Il centro di Roma come una grande lavatrice per pulire i soldi della criminalità organizzata che investe nella capitale in locali, bar, ristoranti, spesso a due passi dai palazzi della politica e delle istituzioni. Una realtà sempre più sotto gli occhi di tutti, che inquina ormai profondamente il tessuto economica della città e che si allarga ad ogni nuovo sequestro. Questa mattina gli agenti della Divisine Anticrimine, al termine di ampie indagini patrimoniali all'interno della così detta operazione "All'ombra del Cupolone", hanno sequestrato beni immobili, immobili, aziende e quote societari per circa 29 milioni di euro.

Intestati a prestanome o società fittizie, secondo gli inquirenti i beni sarebbero tutti riconducibili a soggetti appartenenti alla ‘ndrangheta, la camorra e al clan romano dei Casamonica.

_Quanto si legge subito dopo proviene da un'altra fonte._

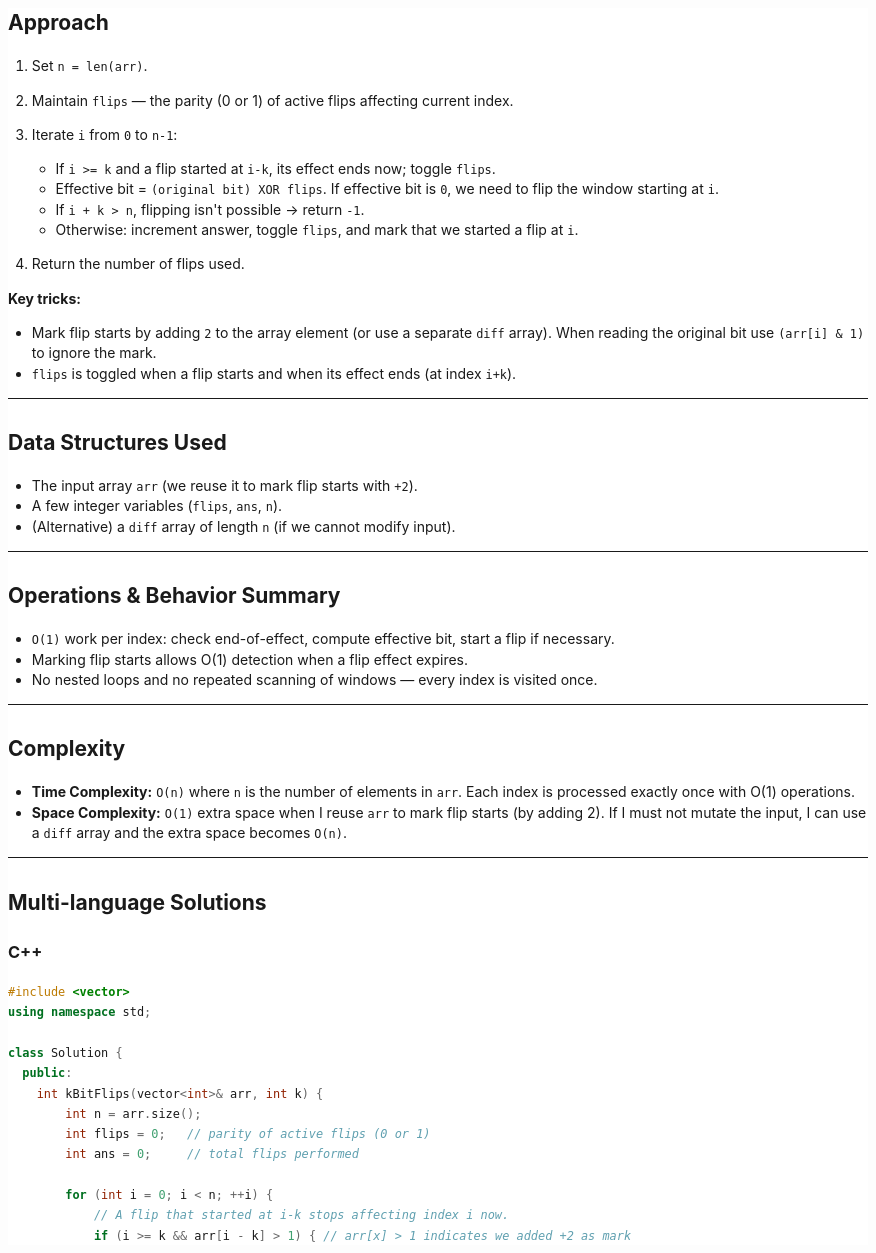 
## Approach

1. Set `n = len(arr)`.
2. Maintain `flips` — the parity (0 or 1) of active flips affecting current index.
3. Iterate `i` from `0` to `n-1`:

   * If `i >= k` and a flip started at `i-k`, its effect ends now; toggle `flips`.
   * Effective bit = `(original bit) XOR flips`. If effective bit is `0`, we need to flip the window starting at `i`.
   * If `i + k > n`, flipping isn't possible → return `-1`.
   * Otherwise: increment answer, toggle `flips`, and mark that we started a flip at `i`.
4. Return the number of flips used.

**Key tricks:**

* Mark flip starts by adding `2` to the array element (or use a separate `diff` array). When reading the original bit use `(arr[i] & 1)` to ignore the mark.
* `flips` is toggled when a flip starts and when its effect ends (at index `i+k`).

---

## Data Structures Used

* The input array `arr` (we reuse it to mark flip starts with `+2`).
* A few integer variables (`flips`, `ans`, `n`).
* (Alternative) a `diff` array of length `n` (if we cannot modify input).

---

## Operations & Behavior Summary

* `O(1)` work per index: check end-of-effect, compute effective bit, start a flip if necessary.
* Marking flip starts allows O(1) detection when a flip effect expires.
* No nested loops and no repeated scanning of windows — every index is visited once.

---

## Complexity

* **Time Complexity:** `O(n)` where `n` is the number of elements in `arr`. Each index is processed exactly once with O(1) operations.
* **Space Complexity:** `O(1)` extra space when I reuse `arr` to mark flip starts (by adding 2). If I must not mutate the input, I can use a `diff` array and the extra space becomes `O(n)`.

---

## Multi-language Solutions

### C++

```c++
#include <vector>
using namespace std;

class Solution {
  public:
    int kBitFlips(vector<int>& arr, int k) {
        int n = arr.size();
        int flips = 0;   // parity of active flips (0 or 1)
        int ans = 0;     // total flips performed

        for (int i = 0; i < n; ++i) {
            // A flip that started at i-k stops affecting index i now.
            if (i >= k && arr[i - k] > 1) { // arr[x] > 1 indicates we added +2 as mark
```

Questa mattina sigilli al ristorante “MiRò Restaurant Kitchen & Sound”, in Via Dei Banchi Nuovi a due passi da  Castel Sant'Angelo. Lo stesso locale sotto l’insegna “Platinum”, era stato già oggetto di sequestro da parte della D.I.A., poiché riconducibile alla ‘ndrina Gallico di Palmi. L'operazione in cui rientrano i sequestri di questa mattina risalgono allo scorso maggio, quando è emerso l'emergere degli investimenti cospicui iniziati negli anni '90 da parte della ‘ndrangheta, in relazione con esponenti dei Casamonica e della camorra.

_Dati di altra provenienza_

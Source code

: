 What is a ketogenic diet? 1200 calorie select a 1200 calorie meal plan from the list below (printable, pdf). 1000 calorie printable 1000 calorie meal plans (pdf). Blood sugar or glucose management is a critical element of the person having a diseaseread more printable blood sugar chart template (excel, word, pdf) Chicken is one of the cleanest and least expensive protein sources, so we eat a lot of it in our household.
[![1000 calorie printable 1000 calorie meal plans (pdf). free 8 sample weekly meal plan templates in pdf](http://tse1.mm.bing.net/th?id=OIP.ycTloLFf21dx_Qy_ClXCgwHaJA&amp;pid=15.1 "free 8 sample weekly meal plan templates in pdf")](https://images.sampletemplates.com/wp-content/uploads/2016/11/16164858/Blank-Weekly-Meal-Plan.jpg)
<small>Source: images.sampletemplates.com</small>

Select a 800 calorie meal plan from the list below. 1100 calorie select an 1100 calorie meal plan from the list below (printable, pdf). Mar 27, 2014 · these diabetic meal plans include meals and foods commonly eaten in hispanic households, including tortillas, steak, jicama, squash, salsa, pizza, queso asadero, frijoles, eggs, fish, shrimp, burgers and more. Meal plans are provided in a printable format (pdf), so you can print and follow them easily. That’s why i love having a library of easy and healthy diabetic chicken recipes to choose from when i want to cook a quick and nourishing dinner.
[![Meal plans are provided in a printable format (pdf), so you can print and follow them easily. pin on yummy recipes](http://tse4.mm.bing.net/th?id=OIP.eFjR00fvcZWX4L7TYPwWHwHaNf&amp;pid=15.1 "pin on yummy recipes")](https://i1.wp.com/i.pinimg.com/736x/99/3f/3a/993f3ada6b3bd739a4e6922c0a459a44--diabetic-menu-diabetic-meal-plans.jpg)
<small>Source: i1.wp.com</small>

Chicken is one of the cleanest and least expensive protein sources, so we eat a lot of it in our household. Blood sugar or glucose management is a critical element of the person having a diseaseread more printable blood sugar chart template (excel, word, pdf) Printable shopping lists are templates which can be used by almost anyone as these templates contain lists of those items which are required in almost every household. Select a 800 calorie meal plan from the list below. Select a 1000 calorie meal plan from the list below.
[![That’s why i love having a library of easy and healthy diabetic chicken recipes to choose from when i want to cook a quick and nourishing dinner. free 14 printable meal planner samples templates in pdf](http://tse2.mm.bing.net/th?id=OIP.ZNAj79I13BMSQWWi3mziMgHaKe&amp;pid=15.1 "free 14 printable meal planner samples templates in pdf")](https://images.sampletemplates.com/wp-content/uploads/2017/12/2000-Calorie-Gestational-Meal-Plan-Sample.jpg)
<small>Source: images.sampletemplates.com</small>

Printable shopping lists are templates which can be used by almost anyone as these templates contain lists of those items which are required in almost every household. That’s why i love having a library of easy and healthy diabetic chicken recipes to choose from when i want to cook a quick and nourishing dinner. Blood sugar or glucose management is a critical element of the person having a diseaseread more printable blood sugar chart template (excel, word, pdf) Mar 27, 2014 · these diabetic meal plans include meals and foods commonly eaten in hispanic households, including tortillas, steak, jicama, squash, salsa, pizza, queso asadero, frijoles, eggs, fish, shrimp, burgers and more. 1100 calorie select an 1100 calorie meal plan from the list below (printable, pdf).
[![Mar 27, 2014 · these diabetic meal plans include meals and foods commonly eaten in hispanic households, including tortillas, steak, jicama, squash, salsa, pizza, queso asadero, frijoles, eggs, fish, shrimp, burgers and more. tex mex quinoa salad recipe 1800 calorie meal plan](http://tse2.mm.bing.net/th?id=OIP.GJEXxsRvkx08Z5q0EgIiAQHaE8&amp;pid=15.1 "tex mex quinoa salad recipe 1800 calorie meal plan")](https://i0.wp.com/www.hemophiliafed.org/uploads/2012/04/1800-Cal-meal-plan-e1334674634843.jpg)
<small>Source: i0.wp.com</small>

"In particolare, con l’ausilio di prestanome, familiari e non, i sodali hanno acquisito locali commerciali, soprattutto nel settore bar/ristorazione ubicati in zone ad alta vocazione turistica della Capitale – si legge in un comunicato delle forze dell'ordine – tramite il reinvestimento di cospicue somme di denaro di provenienza illecita quale il traffico di stupefacenti e l’usura , avviando, altresì, svariate società ‘cartiere' dedite al riciclaggio di denaro". Lo scorso 10 maggio erano stati sequestrati locali tra Borgo Pio e Prati, tra cui “Pio er Caffè”, “Hostaria Sora Franca” e “Caffè Angolo d’Oro”.

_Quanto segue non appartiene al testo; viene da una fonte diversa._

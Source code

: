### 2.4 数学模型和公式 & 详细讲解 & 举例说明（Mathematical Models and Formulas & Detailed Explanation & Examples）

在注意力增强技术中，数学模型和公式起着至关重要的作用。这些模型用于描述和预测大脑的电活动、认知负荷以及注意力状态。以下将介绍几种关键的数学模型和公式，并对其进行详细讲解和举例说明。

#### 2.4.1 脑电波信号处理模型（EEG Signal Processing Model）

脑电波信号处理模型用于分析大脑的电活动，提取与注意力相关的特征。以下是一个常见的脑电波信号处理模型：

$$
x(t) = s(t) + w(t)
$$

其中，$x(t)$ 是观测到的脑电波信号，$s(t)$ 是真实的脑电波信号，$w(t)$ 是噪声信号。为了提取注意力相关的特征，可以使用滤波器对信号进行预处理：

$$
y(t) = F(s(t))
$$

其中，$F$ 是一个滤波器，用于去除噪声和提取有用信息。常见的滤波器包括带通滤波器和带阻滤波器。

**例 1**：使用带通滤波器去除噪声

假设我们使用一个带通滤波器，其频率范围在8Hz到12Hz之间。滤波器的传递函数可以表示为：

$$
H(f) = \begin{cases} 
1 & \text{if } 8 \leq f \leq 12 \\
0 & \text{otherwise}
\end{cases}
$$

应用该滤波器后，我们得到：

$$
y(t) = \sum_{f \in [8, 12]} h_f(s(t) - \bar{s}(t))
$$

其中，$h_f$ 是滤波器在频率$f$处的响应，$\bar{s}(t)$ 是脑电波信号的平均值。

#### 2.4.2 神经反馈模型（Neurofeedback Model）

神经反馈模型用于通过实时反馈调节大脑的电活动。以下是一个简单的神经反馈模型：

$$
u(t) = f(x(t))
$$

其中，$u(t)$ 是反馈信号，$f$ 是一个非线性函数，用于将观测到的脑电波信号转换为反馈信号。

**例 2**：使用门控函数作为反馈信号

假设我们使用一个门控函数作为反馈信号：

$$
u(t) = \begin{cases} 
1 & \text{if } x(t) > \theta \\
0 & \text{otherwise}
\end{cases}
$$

Ecco l'elenco dei beni sequestrati
• 10 unità immobiliari ubicate in Calabria, Roma e Ardea;
• 100% del capitale di 45 società e/o imprese individuali con sede a Roma, Milano, Budoia (PN), Nervesa della Battaglia (TV), Parma, Grosseto, Sora (FR), Avellino, Caserta e Benevento;
• 48 complessi aziendali;
• 46 veicoli tra cui Porsche, Maserati, Spider, Hummer, Mercedes e Audi di grossa cilindrata ;
• 105 rapporti creditizi per un ammontare di circa €. 1.000.000.

"Si ritiene opportuno evidenziare che le aziende sottoposte a sequestro vengono sottratte al circuito criminale, per essere restituite alla collettività; infatti le attività non vengono chiuse bensì vengono gestite dall’Amministrazione Giudiziaria al fine di immetterle in un percorso di legalità", conclude la nota della questura di Roma.